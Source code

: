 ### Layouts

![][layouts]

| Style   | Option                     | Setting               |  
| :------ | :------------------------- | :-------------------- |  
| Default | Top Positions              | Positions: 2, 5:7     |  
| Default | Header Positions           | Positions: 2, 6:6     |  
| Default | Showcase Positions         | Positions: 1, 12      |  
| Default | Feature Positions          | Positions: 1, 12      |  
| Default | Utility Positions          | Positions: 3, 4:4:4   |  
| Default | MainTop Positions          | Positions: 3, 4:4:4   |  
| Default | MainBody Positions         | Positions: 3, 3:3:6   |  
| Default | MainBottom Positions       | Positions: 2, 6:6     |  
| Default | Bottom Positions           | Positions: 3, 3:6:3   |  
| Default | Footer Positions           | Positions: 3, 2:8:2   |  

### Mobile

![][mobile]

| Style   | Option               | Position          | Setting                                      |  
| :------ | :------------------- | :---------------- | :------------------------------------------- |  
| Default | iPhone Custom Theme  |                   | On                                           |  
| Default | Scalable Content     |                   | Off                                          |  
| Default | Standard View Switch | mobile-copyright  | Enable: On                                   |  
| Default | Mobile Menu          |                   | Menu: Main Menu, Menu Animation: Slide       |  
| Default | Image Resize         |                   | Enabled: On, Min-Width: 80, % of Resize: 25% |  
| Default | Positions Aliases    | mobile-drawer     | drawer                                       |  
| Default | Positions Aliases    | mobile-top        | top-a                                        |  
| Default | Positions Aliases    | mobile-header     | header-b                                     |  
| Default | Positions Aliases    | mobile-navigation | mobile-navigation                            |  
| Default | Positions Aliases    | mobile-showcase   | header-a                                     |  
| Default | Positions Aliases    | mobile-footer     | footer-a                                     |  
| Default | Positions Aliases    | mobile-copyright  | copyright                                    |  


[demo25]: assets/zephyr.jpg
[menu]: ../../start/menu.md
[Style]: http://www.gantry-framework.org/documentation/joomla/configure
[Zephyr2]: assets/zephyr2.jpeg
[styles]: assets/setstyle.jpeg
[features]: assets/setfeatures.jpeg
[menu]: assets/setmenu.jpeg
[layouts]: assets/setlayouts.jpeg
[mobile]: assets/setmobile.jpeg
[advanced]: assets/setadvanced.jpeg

#####

◆ **WHAT THE EXERCISE ASKS**: Copy all lines from the material that contain "Option".

◆ **SOLUTION FOR THIS PROBLEM**:
| Style   | Option                     | Setting               |  
| Style   | Option               | Position          | Setting                                      |  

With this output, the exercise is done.